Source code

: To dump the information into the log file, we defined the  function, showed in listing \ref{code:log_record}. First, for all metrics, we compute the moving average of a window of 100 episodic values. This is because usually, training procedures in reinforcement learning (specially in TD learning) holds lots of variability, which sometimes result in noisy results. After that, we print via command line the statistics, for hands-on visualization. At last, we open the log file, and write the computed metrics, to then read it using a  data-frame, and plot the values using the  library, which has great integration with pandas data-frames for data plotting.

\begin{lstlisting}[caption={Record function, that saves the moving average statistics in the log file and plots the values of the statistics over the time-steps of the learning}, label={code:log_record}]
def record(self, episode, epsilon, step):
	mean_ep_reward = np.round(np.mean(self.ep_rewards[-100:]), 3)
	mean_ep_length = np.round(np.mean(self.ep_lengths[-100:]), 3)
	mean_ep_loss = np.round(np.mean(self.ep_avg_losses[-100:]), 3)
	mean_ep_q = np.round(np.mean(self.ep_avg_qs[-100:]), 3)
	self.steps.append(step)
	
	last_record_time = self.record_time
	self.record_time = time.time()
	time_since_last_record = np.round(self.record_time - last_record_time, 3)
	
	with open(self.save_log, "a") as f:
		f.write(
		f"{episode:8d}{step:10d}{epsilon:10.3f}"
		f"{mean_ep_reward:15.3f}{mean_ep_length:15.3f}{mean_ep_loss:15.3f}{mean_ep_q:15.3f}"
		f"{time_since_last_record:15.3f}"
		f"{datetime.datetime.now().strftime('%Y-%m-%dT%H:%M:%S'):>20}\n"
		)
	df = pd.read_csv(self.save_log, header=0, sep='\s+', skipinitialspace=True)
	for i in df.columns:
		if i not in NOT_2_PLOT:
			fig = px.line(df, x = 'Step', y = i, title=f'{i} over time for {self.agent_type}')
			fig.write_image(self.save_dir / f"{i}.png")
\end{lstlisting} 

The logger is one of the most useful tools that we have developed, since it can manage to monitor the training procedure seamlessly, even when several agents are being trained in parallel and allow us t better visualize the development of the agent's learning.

○ ○ ○

**TASK GOAL**
With no word changed, write the entries out once more.

**SOLUTION TO THIS TASK**
Source code

: To dump the information into the log file, we defined the  function, showed in listing \ref{code:log_record}. First, for all metrics, we compute the moving average of a window of 100 episodic values. This is because usually, training procedures in reinforcement learning (specially in TD learning) holds lots of variability, which sometimes result in noisy results. After that, we print via command line the statistics, for hands-on visualization. At last, we open the log file, and write the computed metrics, to then read it using a  data-frame, and plot the values using the  library, which has great integration with pandas data-frames for data plotting.

\begin{lstlisting}[caption={Record function, that saves the moving average statistics in the log file and plots the values of the statistics over the time-steps of the learning}, label={code:log_record}]
def record(self, episode, epsilon, step):
	mean_ep_reward = np.round(np.mean(self.ep_rewards[-100:]), 3)
	mean_ep_length = np.round(np.mean(self.ep_lengths[-100:]), 3)
	mean_ep_loss = np.round(np.mean(self.ep_avg_losses[-100:]), 3)
	mean_ep_q = np.round(np.mean(self.ep_avg_qs[-100:]), 3)
	self.steps.append(step)
	
	last_record_time = self.record_time
	self.record_time = time.time()
	time_since_last_record = np.round(self.record_time - last_record_time, 3)
	
	with open(self.save_log, "a") as f:
		f.write(
		f"{episode:8d}{step:10d}{epsilon:10.3f}"
		f"{mean_ep_reward:15.3f}{mean_ep_length:15.3f}{mean_ep_loss:15.3f}{mean_ep_q:15.3f}"
		f"{time_since_last_record:15.3f}"
		f"{datetime.datetime.now().strftime('%Y-%m-%dT%H:%M:%S'):>20}\n"
		)
	df = pd.read_csv(self.save_log, header=0, sep='\s+', skipinitialspace=True)
	for i in df.columns:
		if i not in NOT_2_PLOT:
			fig = px.line(df, x = 'Step', y = i, title=f'{i} over time for {self.agent_type}')
			fig.write_image(self.save_dir / f"{i}.png")
\end{lstlisting} 

The logger is one of the most useful tools that we have developed, since it can manage to monitor the training procedure seamlessly, even when several agents are being trained in parallel and allow us t better visualize the development of the agent's learning.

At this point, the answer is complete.